Let's see -- are you still Mike Bara's manager? He hasn't mentioned you for a while, so it's possible he fired you for not getting him on George Noory's misinformation radio show often enough. It's even more likely that you, being a woman of some intelligence, decided you couldn't continue representing a man who is wrong about practically every scientific fact he writes, and uses the C word to denigrate female critics. But I'll assume you're still "on board" -- or if not, that you can pass these brief comments to your hapless successor.
Another work of unintended fiction?
As your client sets fingertips to keyboard, creating Ancient Aliens on Mars #2, I think it's your duty to remind him of a few facts.
1. The planetary positions aphelion/perihelion are completely independent of conjunction/opposition. The former describe the farthest/nearest approaches to the Sun, and the latter describe the position relative to the Sun as seen from Earth. Mars could, for example, be at aphelion and conjunction, but it could equally well be at aphelion and opposition. They have nothing to do with each other, Adrienne. Your client's elementary errors, seen on pp. 42/43 of AAoM #1, make it plain that he doesn't understand this.

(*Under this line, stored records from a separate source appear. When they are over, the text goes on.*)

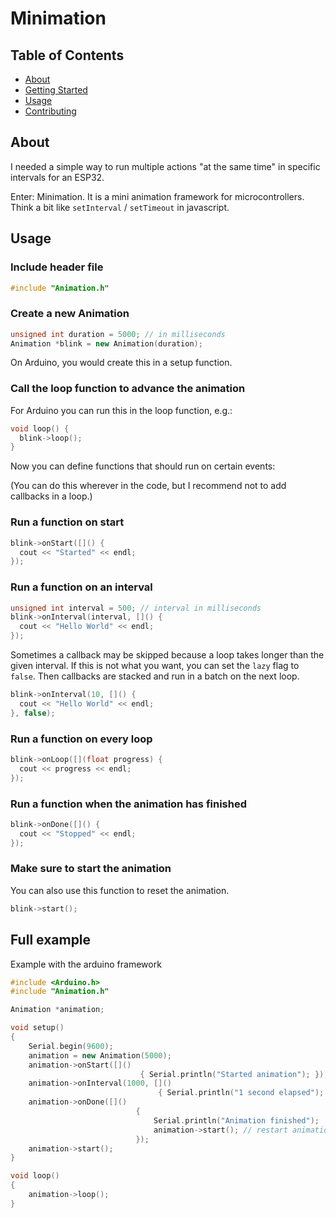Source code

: # Minimation

## Table of Contents

- [About](#about)
- [Getting Started](#getting_started)
- [Usage](#usage)
- [Contributing](../CONTRIBUTING.md)

## About

I needed a simple way to run multiple actions "at the same time" in specific intervals for an ESP32.

Enter: Minimation. It is a mini animation framework for microcontrollers.
Think a bit like `setInterval` / `setTimeout` in javascript.

## Usage

### Include header file

```c++
#include "Animation.h"
```

### Create a new Animation

```c++
unsigned int duration = 5000; // in milliseconds
Animation *blink = new Animation(duration);
```

On Arduino, you would create this in a setup function.

### Call the loop function to advance the animation

For Arduino you can run this in the loop function, e.g.:

```c++
void loop() {
  blink->loop();
}
```

Now you can define functions that should run on certain events:

(You can do this wherever in the code, but I recommend not to add callbacks in a loop.)

### Run a function on start

```c++
blink->onStart([]() {
  cout << "Started" << endl;
});
```

### Run a function on an interval

```c++
unsigned int interval = 500; // interval in milliseconds
blink->onInterval(interval, []() {
  cout << "Hello World" << endl;
});
```

Sometimes a callback may be skipped because a loop takes longer than the given interval. If this is not what you want, you can set the `lazy` flag to `false`. Then callbacks are stacked and run in a batch on the next loop.

```c++
blink->onInterval(10, []() {
  cout << "Hello World" << endl;
}, false);
```

### Run a function on every loop

```c++
blink->onLoop([](float progress) {
  cout << progress << endl;
});
```

### Run a function when the animation has finished

```c++
blink->onDone([]() {
  cout << "Stopped" << endl;
});
```

### Make sure to start the animation

You can also use this function to reset the animation.

```c++
blink->start();
```

## Full example

Example with the arduino framework

```c++
#include <Arduino.h>
#include "Animation.h"

Animation *animation;

void setup()
{
	Serial.begin(9600);
	animation = new Animation(5000);
	animation->onStart([]()
							 { Serial.println("Started animation"); });
	animation->onInterval(1000, []()
								 { Serial.println("1 second elapsed"); });
	animation->onDone([]()
							{
								Serial.println("Animation finished");
								animation->start(); // restart animation
							});
	animation->start();
}

void loop()
{
	animation->loop();
}
```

2. It is true that there is a very great difference between the closest and furthest approaches of Mars and Earth. However, this is not a measure of the eccentricity of the orbit of Mars. The eccentricity is a rather modest 0.09 -- even if it were zero, there would still be a great difference between the closest and furthest approaches. Again, your client shows a lack of understanding of very simple orbital geometry.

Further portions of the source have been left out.